While individual firms may wish to pay their workers with air, capitalism as a whole needs wages to be high enough to ensure there is enough money in people’s pockets and that people are willing to spend it. This is often called ‘aggregate effective demand’. The reproduction of capitalism requires that a sufficiently high level of commodities is sold to generate a profit that can be reinvested and so on. Declining wage growth directly threatens the profitability of retail businesses, and because retail businesses are part of a broader chain of capitalist firms, the health of the economy more broadly. The Reserve Bank of Australia are particularly worried about the impact the combination of low wage growth and high indebtedness could have on spending and Australian capitalism (Lowe 2017).

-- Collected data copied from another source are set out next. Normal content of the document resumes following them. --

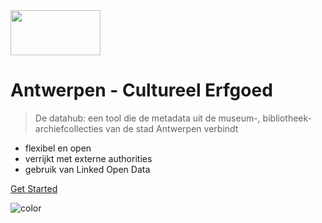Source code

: <!-- _coverpage.md -->

<img src="http://cdn.antwerpen.be/digipolis_branding_scss/5.0.0/assets/images/digipolis-logo.svg" alt="" width="144" height="72">

# Antwerpen - Cultureel Erfgoed

> De datahub: een tool die de metadata uit de museum-, bibliotheek- archiefcollecties van de stad Antwerpen verbindt

- flexibel en open
- verrijkt met externe authorities 
- gebruik van Linked Open Data

<!-- [GitHub](https://github.com/digipolisantwerpdocumentation/antwerp-cultureel-erfgoed) -->
[Get Started](#main)

![color](#0057b7)
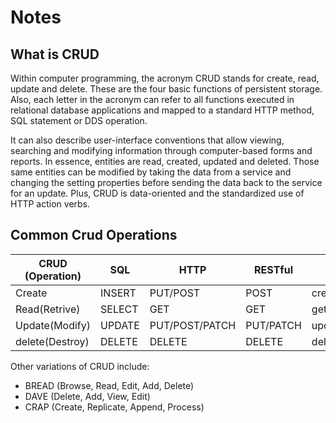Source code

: # Notes

## What is CRUD

Within computer programming, the acronym CRUD stands for create, read, update and delete. These are the four basic functions of persistent storage. Also, each letter in the acronym can refer to all functions executed in relational database applications and mapped to a standard HTTP method, SQL statement or DDS operation.

It can also describe user-interface conventions that allow viewing, searching and modifying information through computer-based forms and reports. In essence, entities are read, created, updated and deleted. Those same entities can be modified by taking the data from a service and changing the setting properties before sending the data back to the service for an update. Plus, CRUD is data-oriented and the standardized use of HTTP action verbs.

## Common Crud Operations

| CRUD (Operation) | SQL    | HTTP           | RESTful   | Method Name             |
| ---------------- | ------ | -------------- | --------- | ----------------------- |
| Create           | INSERT | PUT/POST       | POST      | createServiceObjectName |
| Read(Retrive)    | SELECT | GET            | GET       | getServiceObjectName    |
| Update(Modify)   | UPDATE | PUT/POST/PATCH | PUT/PATCH | updateServiceObjectName |
| delete(Destroy)  | DELETE | DELETE         | DELETE    | deleteServiceObjectName |

Other variations of CRUD include:

* BREAD (Browse, Read, Edit, Add, Delete)
* DAVE (Delete, Add, View, Edit)
* CRAP (Create, Replicate, Append, Process)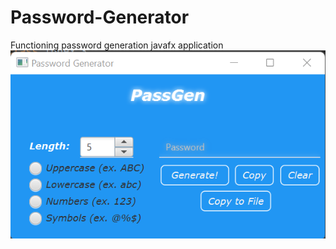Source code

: # Password-Generator
Functioning password generation javafx application
![http://url/to/img.png](https://github.com/dorsheed455k/Password-Generator/blob/main/PasswordGenerator/Project2.png)
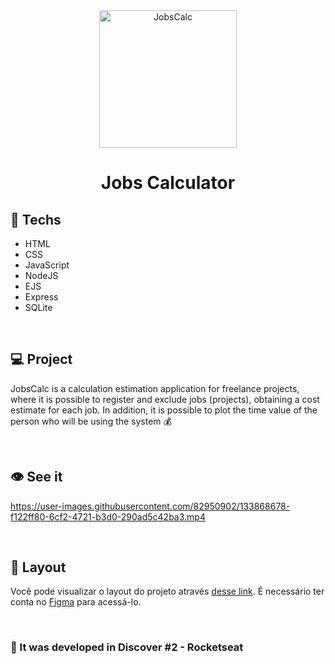 <div align="center">
  <img alt="JobsCalc" title="JobsCalc" src="https://i.imgur.com/Veqm7Gh.png" width="220px" /> <br>
  <h1>Jobs Calculator</h1>
</div>

## 🚀 Techs

- HTML
- CSS
- JavaScript
- NodeJS
- EJS
- Express
- SQLite

<br>

## 💻 Project

JobsCalc is a calculation estimation application for freelance projects, where it is possible to register and exclude jobs (projects), obtaining a cost estimate for each job. In addition, it is possible to plot the time value of the person who will be using the system 💰

<br>

## 👁️ See it

https://user-images.githubusercontent.com/82950902/133868678-f122ff80-6cf2-4721-b3d0-290ad5c42ba3.mp4

<br>

## 🔖 Layout

Você pode visualizar o layout do projeto através [desse link](https://www.figma.com/file/s4fytPFbDiSkv4GPSfKaLE/Jobs-Planning). É necessário ter conta no [Figma](https://figma.com) para acessá-lo.

<br>

### :memo: It was developed in Discover #2 - Rocketseat
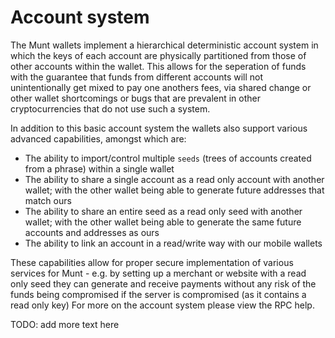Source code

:Account system
======

The Munt wallets implement a hierarchical deterministic account system in which the keys of each account are physically partitioned from those of other accounts within the wallet. This allows for the seperation of funds with the guarantee that funds from different accounts will not unintentionally get mixed to pay one anothers fees, via shared change 
or other wallet shortcomings or bugs that are prevalent in other cryptocurrencies that do not use such a system.

In addition to this basic account system the wallets also support various advanced capabilities, amongst which are:
* The ability to import/control multiple `seeds` (trees of accounts created from a phrase) within a single wallet
* The ability to share a single account as a read only account with another wallet; with the other wallet being able to generate future addresses that match ours
* The ability to share an entire seed as a read only seed with another wallet; with the other wallet being able to generate the same future accounts and addresses as ours
* The ability to link an account in a read/write way with our mobile wallets 

These capabilities allow for proper secure implementation of various services for Munt - e.g. by setting up a merchant or website with a read only seed they can generate and receive payments without any risk of the funds being compromised if the server is compromised (as it contains a read only key)
For more on the account system please view the RPC help.


TODO: add more text here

Another specific problem is that even as wage growth has stalled, house prices have soared, facilitated by the continual rise in household debt. Increasingly thinkers for capital are concerned that the capacity to pay this debt is faltering and that the prices of real estate assets are shaky. There is growing concern that a collapse in residential prices could hit the banks and destabilise the financial architecture of capitalism in Australia (Shapiro and Greber 2017) . Thus, the Australian Prudential Regulatory Authority has acted to reduce the percentage of interest-only loans that can be offered in an attempt to ‘address risks that continue to build within the mortgage lending market’ whilst ‘balancing the need to continue to moderate new investor lending with the increasing supply of newly completed construction which must be absorbed in the year ahead’(2017). APRA aims to slow down the risk of rising mortgage debt whilst simultaneously allowing the housing market to continue functioning. Is it likely that such activity can both reduce the exposure of the banks whilst facilitating the continual accumulation of capital?
Low wage growth, continued housing price growth and high household debt all take place in the context of low investment in Australia. This is despite a rise in profits and in the context of a global situation that the World Bank describes as a ‘fragile recovery’ (Potter 2017, World Bank Group 2017).
This problem cannot be solved – for capital – just by raising wages. This would shrink profits and thus, accumulation.[i] Rather the challenge for thinkers for capital is to work out a way to increase aggregate effective demand and profits: to increase incomes in a way that ensures the continual accumulation of capital and thus the enlarged reproduction of the capital-relation. For us (meaning both those of us with nothing but our labour-power to sell and self-declared antagonists to capital) the problem is radically different – to work out ways of asserting our interests for a good life irrespective of capital’s requirements and to do this inside-against-and-beyond the whole totality of capitalism as a society and a way of living.